Monday, 8 November 2010

Prayer

First I prayed for faith. What else could I pray for? So I prayed and prayed for God to grant me faith in his existence and lo and behold my prayers were not answered. I was naively hurt by the deafening silence to my heartfelt begging. Why would God not grant me something that was a mitzva? I wasn't praying for selfish things like wealth or happiness I was simply asking to be able to fulfill the "constant mitzva" of Anochi Hashem.

I don't pray anymore. Sure I say the words and hum the tunes occasionally but not as supplications. I chant them as beautiful poems and songs.

Does it hurt to pray? I'm not quite sure. Sometimes I'm tempted in times of distress to say a benediction or two but then I realize that it's probably about as efficacious as frantically drawing circles or clapping hands. I think a certain level of maturity is involved when you start dealing with your problems by yourself. Instead of trying to get help from an elusive deity perhaps it's better to accept the challenges of life and deal with them alone. It's hard sometimes to accept that no judge or advocate is out there to set things straight or to catch you when you fall. But it's certainly more realistic.
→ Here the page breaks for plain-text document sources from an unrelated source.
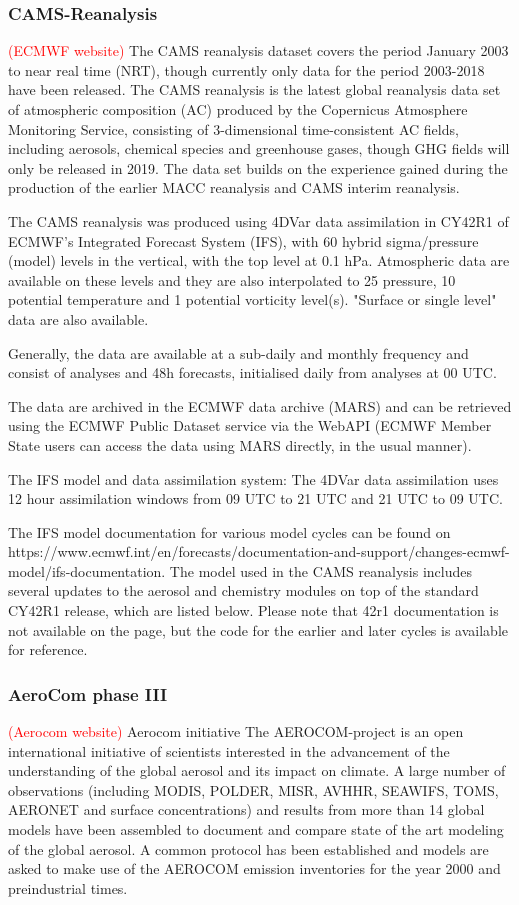 \documentclass[journal abbreviation, manuscript]{copernicus}
\begin{document}
\subsubsection{CAMS-Reanalysis}
\textcolor{red}{(ECMWF website)} The CAMS reanalysis dataset covers the period January 2003 to near real time (NRT), though currently only data for the period 2003-2018 have been released. The CAMS reanalysis is the latest global reanalysis data set of atmospheric composition (AC) produced by the Copernicus Atmosphere Monitoring Service, consisting of 3-dimensional time-consistent AC fields, including aerosols, chemical species and greenhouse gases, though GHG fields will only be released in 2019. The data set builds on the experience gained during the production of the earlier MACC reanalysis and CAMS interim reanalysis.

The CAMS reanalysis was produced using 4DVar data assimilation in CY42R1 of ECMWF’s Integrated Forecast System (IFS), with 60 hybrid sigma/pressure (model) levels in the vertical, with the top level at 0.1 hPa. Atmospheric data are available on these levels and they are also interpolated to 25 pressure, 10 potential temperature and 1 potential vorticity level(s). "Surface or single level" data are also available.

Generally, the data are available at a sub-daily and monthly frequency and consist of analyses and 48h forecasts, initialised daily from analyses at 00 UTC.

The data are archived in the ECMWF data archive (MARS) and can be retrieved using the ECMWF Public Dataset service via the WebAPI (ECMWF Member State users can access the data using MARS directly, in the usual manner).

The IFS model and data assimilation system:
The 4DVar data assimilation uses 12 hour assimilation windows from 09 UTC to 21 UTC and 21 UTC to 09 UTC.

The IFS model documentation for various model cycles can be found on https://www.ecmwf.int/en/forecasts/documentation-and-support/changes-ecmwf-model/ifs-documentation. The model used in the CAMS reanalysis includes several updates to the aerosol and chemistry modules on top of the standard CY42R1 release, which are listed below. Please note that 42r1 documentation is not available on the page, but the code for the earlier and later cycles is available for reference.

\subsubsection{AeroCom phase III}
\textcolor{red}{(Aerocom website)} Aerocom initiative The AEROCOM-project is an open international initiative of scientists interested in the advancement of the understanding of the global aerosol and its impact on climate. A large number of observations (including MODIS, POLDER, MISR, AVHHR, SEAWIFS, TOMS, AERONET and surface concentrations) and results from more than 14 global models have been assembled to document and compare state of the art modeling of the global aerosol. A common protocol has been established and models are asked to make use of the AEROCOM emission inventories for the year 2000 and preindustrial times.
\end{document}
Perhaps we need to stop taking the soothing drugs of prayer and face the world sober and level-headed even if the challenges of the world seem insurmountable at times.

Of course a L'chaim once in a while never hurts and I guess neither does a prayer here and there....

1 comments:

Tayqoo said...

sometimes that is what i think i miss the most. the feeling/hope/belief/ certainty that there is something out there listening. now it's like spinning wheels. i wish that i could fool myself but i can't seem to.